■ Action item: After finding the line with "- Freedom to" in the entries below, retype exactly each line from there through the line with "- Personal Data", including that final line.
(Beginning of Provided data)
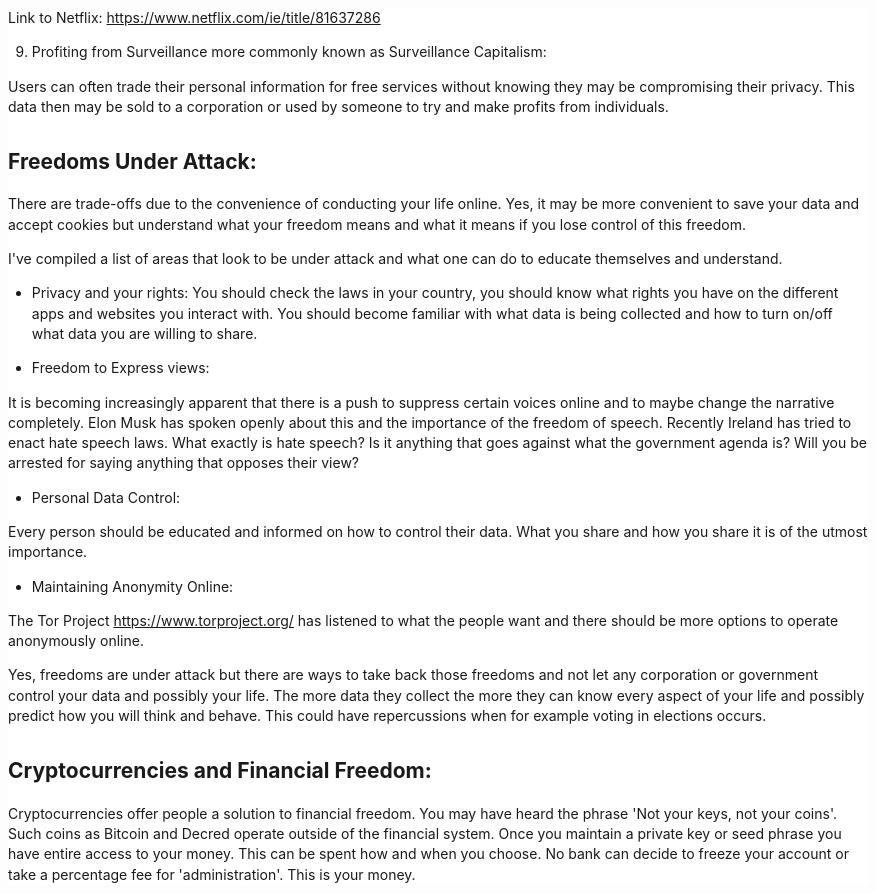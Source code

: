 Link to Netflix: 
https://www.netflix.com/ie/title/81637286 

9. Profiting from Surveillance more commonly known as Surveillance Capitalism:

Users can often trade their personal information for free services without knowing they may be compromising their privacy. This data then may be sold to a corporation or used by someone to try and make profits from individuals.


## Freedoms Under Attack:


There are trade-offs due to the convenience of conducting your life online. Yes, it may be more convenient to save your data and accept cookies but understand what your freedom means and what it means if you lose control of this freedom.

I've compiled a list of areas that look to be under attack and what one can do to educate themselves and understand.

- Privacy and your rights:
You should check the laws in your country, you should know what rights you have on the different apps and websites you interact with. You should become familiar with what data is being collected and how to turn on/off what data you are willing to share.

- Freedom to Express views:

It is becoming increasingly apparent that there is a push to suppress certain voices online and to maybe change the narrative completely. Elon Musk has spoken openly about this and the importance of the freedom of speech. Recently Ireland has tried to enact hate speech laws. What exactly is hate speech? Is it anything that goes against what the government agenda is? Will you be arrested for saying anything that opposes their view?

- Personal Data Control:

Every person should be educated and informed on how to control their data. What you share and how you share it is of the utmost importance.

- Maintaining Anonymity Online:

The Tor Project https://www.torproject.org/ has listened to what the people want and there should be more options to operate anonymously online.


Yes, freedoms are under attack but there are ways to take back those freedoms and not let any corporation or government control your data and possibly your life. The more data they collect the more they can know every aspect of your life and possibly predict how you will think and behave. This could have repercussions when for example voting in elections occurs.


## Cryptocurrencies and Financial Freedom:


Cryptocurrencies offer people a solution to financial freedom. You may have heard the phrase 'Not your keys, not your coins'. Such coins as Bitcoin and Decred operate outside of the financial system. Once you maintain a private key or seed phrase you have entire access to your money. This can be spent how and when you choose. No bank can decide to freeze your account or take a percentage fee for 'administration'. This is your money.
(End of Provided data)
■ Answer for this exercise:
- Freedom to Express views:

It is becoming increasingly apparent that there is a push to suppress certain voices online and to maybe change the narrative completely. Elon Musk has spoken openly about this and the importance of the freedom of speech. Recently Ireland has tried to enact hate speech laws. What exactly is hate speech? Is it anything that goes against what the government agenda is? Will you be arrested for saying anything that opposes their view?

- Personal Data Control:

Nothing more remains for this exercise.